Kunde Family Estate 2008 Cabernet Sauvignon Sonoma Valley

Not all grapes and subsequent wines they produce are equal. Typically wineries have 2-3 tiers of wine varying in qualities and prices. Barrels which don’t make the ‘reserve’ or ‘select’ wines are usually bottled in a more mass produced offering – these are very often the price point wines which make it to grocery store shelves. Without a doubt the Kunde Family Sonoma Valley Cab is their lower end, more mass produced tier. I’ve had several of their ‘premium’ offerings ($25-$35) from  Kunde and enjoyed them, so I was looking forward to trying their more widely available, $13 price point wine.

The Experience: 

Color: Very deep purple – looks very young still.

Nose: Jammy dark plum, earth, some ‘dustiness’, olives, and a little vanilla.

Palate: The same as the nose but really not that enjoyable due to a disjointing harshness between the elements. On the second day, the finish of the wine really took on a bitter quality. Over extracted seed tannin?
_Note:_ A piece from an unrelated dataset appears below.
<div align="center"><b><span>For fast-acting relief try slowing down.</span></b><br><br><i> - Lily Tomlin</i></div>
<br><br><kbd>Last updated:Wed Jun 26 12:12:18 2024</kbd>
Bottom Line:  Next-Wine-Please

At the $13 price point, I think I would consider trying another vintage of this wine or look elsewhere on the shelf. I’m pretty sure this is or close to, ‘last run-juice’. (The last juice from the grape press which is typically less fruity, more tannic) I think you could find more value at the $7-$10 price point or a significantly better wine for $20-25. But I would encourage you to try other Kunde Family Estate wines.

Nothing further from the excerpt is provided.